Cinco jogos disputados, com um saldo de três triunfos e dois empates (oito golos marcados e quatro sofridos), conferem otimismo, confiança e, sobretudo, ritmo competitivo à equipa orientada pelo técnico Rui Vitória, na qual tem brilhado o médio Pizzi, esta temporada elevado à condição de goleador, com cinco golos já apontados.

Embora partam em igualdade com os 'leões' na classificação -- ambos com seis pontos em duas jornadas -, os 'encarnados' ostentam nesta fase uma maior experiência e outra 'rodagem' por força da caminhada rumo à 'Champions'. Nesse trajeto, o clube da Luz deixou já o Fenerbahçe para trás e precisa agora de vencer ou empatar com golos na Grécia para superar o PAOK.

Este arranque de sucesso do Benfica começou a desenhar-se em 07 de agosto, com a primeira mão da terceira pré-eliminatória de acesso à Liga dos Campeões, na qual somou uma vitória por 1-0 diante da equipa turca, graças ao golo solitário de Cervi no Estádio da Luz.

Da estreia oficial na época à estreia nesta edição da I Liga passaram três dias. Em 10 de agosto, o vice-campeão voltou a casa para bater o Vitória de Guimarães, por 3-2, num jogo em que exibiu 'duas caras': dominador, quando vencia por 3-0 ('hat-trick' de Pizzi) aos 70 minutos, e desconcentrado, ao quase permitir a recuperação 'vimaranense' nos últimos 20 minutos.

O intenso ciclo do Benfica neste mês cruzou-se então com a segunda mão frente ao Fenerbahçe, na sempre difícil deslocação à Turquia. Perante o ambiente 'infernal' no Estádio Sukru Saracoglu, a equipa de Rui Vitória deu nova resposta positiva, esteve a ganhar com um golo de Gedson Fernandes, mas acabou por consentir o primeiro empate (1-1) em 2018/19.

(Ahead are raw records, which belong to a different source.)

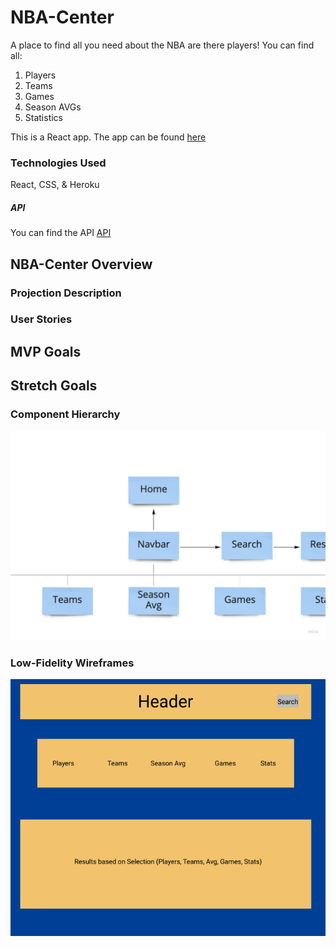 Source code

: # NBA-Center
A place to find all you need about the NBA are there players! You can find all:
1) Players
2) Teams
3) Games
4) Season AVGs
5) Statistics

This is a React app. The app can be found [here]()

### Technologies Used
React, CSS, & Heroku
##### API
You can find the API [API](https://www.balldontlie.io/)

## NBA-Center Overview
### Projection Description


### User Stories

## MVP Goals

## Stretch Goals

### Component Hierarchy
![](./Assets/Components.jpeg)

### Low-Fidelity Wireframes
![](./Assets/Wireframe.png) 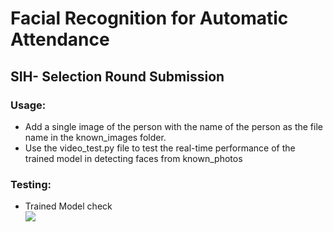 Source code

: # Facial Recognition for Automatic Attendance
## SIH- Selection Round Submission
### Usage:
- Add a single image of the person with the name of the person as the file name in the known_images folder.
- Use the video_test.py file to test the real-time performance of the trained model in detecting faces from known_photos
### Testing:
- Trained Model check  
![](face_detection_real_time/manu_detection.gif)
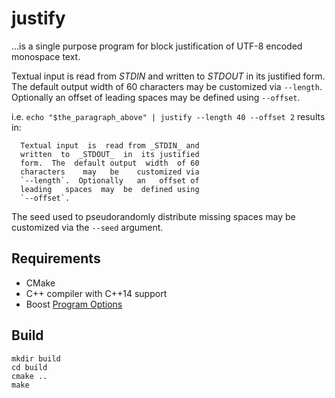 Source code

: # justify

...is a single purpose program for block justification of UTF-8 encoded monospace text.

Textual input is read from _STDIN_ and written to _STDOUT_ in its justified form. The default output width of 60 characters may be customized via `--length`. Optionally an offset of leading spaces may be defined using `--offset`.

i.e. `echo "$the_paragraph_above" | justify --length 40 --offset 2` results in:

	  Textual input  is  read from _STDIN_ and
	  written  to  _STDOUT_  in  its justified
	  form.  The  default output  width  of 60
	  characters    may   be    customized via
	  `--length`.  Optionally   an   offset of
	  leading   spaces  may  be  defined using
	  `--offset`.

The seed used to pseudorandomly distribute missing spaces may be customized via the `--seed` argument.

## Requirements

* CMake
* C++ compiler with C++14 support
* Boost [Program Options](http://www.boost.org/doc/libs/1_60_0/doc/html/program_options.html)

## Build

	mkdir build
	cd build
	cmake ..
	make
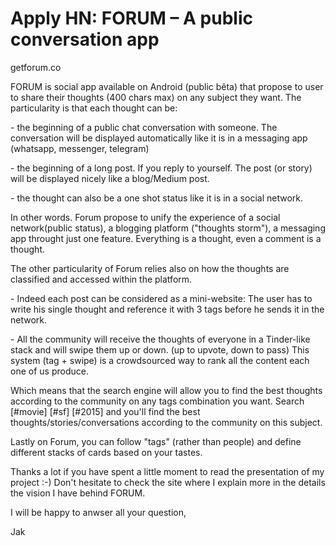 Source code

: # Apply HN: FORUM – A public conversation app

getforum.co<p>FORUM is social app available on Android (public bêta) that propose to user to share their thoughts (400 chars max) on any subject they want. The particularity is that each thought can be:<p>- the beginning of a public chat conversation with someone. The conversation will be displayed automatically like it is in a messaging app (whatsapp, messenger, telegram)<p>- the beginning of a long post. If you reply to yourself. The post (or story) will be displayed nicely like a blog&#x2F;Medium post.<p>- the thought can also be a one shot status like it is in a social network.<p>In other words. Forum propose to unify the experience of a social network(public status), a blogging platform (&quot;thoughts storm&quot;), a messaging app throught just one feature. Everything is a thought, even a comment is a thought.<p>The other particularity of Forum relies also on how the thoughts are classified and accessed within the platform.<p>- Indeed each post can be considered as a mini-website: The user has to write his single thought and reference it with 3 tags before he sends it in the network.<p>- All the community will receive the thoughts of everyone in a Tinder-like stack and will swipe them up or down. (up to upvote, down to pass) This system (tag + swipe) is a crowdsourced way to rank all the content each one of us produce.<p>Which means that the search engine will allow you to find the best thoughts according to the community on any tags combination you want.
Search [#movie] [#sf] [#2015] and you&#x27;ll find the best thoughts&#x2F;stories&#x2F;conversations according to the community on this subject.<p>Lastly on Forum, you can follow &quot;tags&quot; (rather than people) and define different stacks of cards based on your tastes.<p>Thanks a lot if you have spent a little moment to read the presentation of my project :-)
Don&#x27;t hesitate to check the site where I explain more in the details the vision I have behind FORUM.<p>I will be happy to anwser all your question,<p>Jak
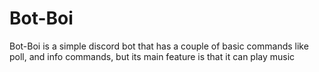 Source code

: # Bot-Boi
Bot-Boi is a simple discord bot that has a couple of basic commands like poll, and info commands, but its main feature is that it can play music 
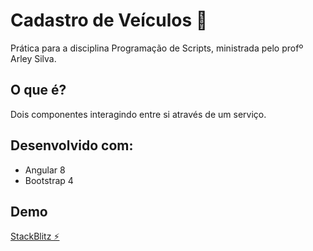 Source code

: # Cadastro de Veículos 🚗

Prática para a disciplina Programação de Scripts, ministrada pelo profº Arley Silva.

## O que é?

Dois componentes interagindo entre si através de um serviço.

## Desenvolvido com:

* Angular 8
* Bootstrap 4

## Demo
[StackBlitz ⚡️](https://stackblitz.com/edit/lista-6)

Quatro dias volvidos, nova deslocação complicada e com o Estádio do Bessa como destino. O Boavista, de Jorge Simão, já causara dissabores aos 'encarnados' na época transata, mas, desta feita, o jogo com os 'axadrezados' teve um final feliz para o clube da Luz, com a vitória, por 2-0, a construir-se de forma sólida e indiscutível, com golos de Facundo Ferreyra e Pizzi.

Por fim, a derradeira etapa do Benfica neste arranque invicto passou pelo empate com o PAOK, na Luz, por 1-1, na primeira mão do 'play-off' da liga 'milionária'. A grande penalidade convertida por Pizzi disfarçou uma noite de falta de pontaria da equipa, que acabou castigada com a igualdade, por Warda, já no segundo tempo, complicando as contas da qualificação.

A invencibilidade 'encarnada' enfrenta agora o seu teste mais complicado perante o eterno rival de Lisboa. Apesar da história sempre sinuosa de um dérbi, a última década na Luz tem sido pautada por um domínio claro do anfitrião -- desde 2008/09 consentiu apenas uma derrota (0-3, em 2015/16) e dois empates (ambos por 1-1, em 2014/15 e 2017/18).

O percurso do Benfica nesta época sobressai ainda pela regularidade nas escolhas de Rui Vitória, com escassas alterações a um 'onze' em que se afirmaram Odisseas, André Almeida, Rúben Dias, Jardel, Grimaldo, Fejsa, Pizzi, Gedson Fernandes, Salvio, Cervi e Ferreyra. De fora deste duelo ficam os lesionados Krovinovic, Ebuehi e Castillo, pairando ainda a dúvida sobre a eventual recuperação do brasileiro Jonas, goleador da equipa nos últimos quatro anos.

O encontro entre os dois rivais de Lisboa, que estão totalmente igualados no campeonato - seis pontos, cinco golos marcados e dois golos sofridos - está agendado para as 19:00 de sábado.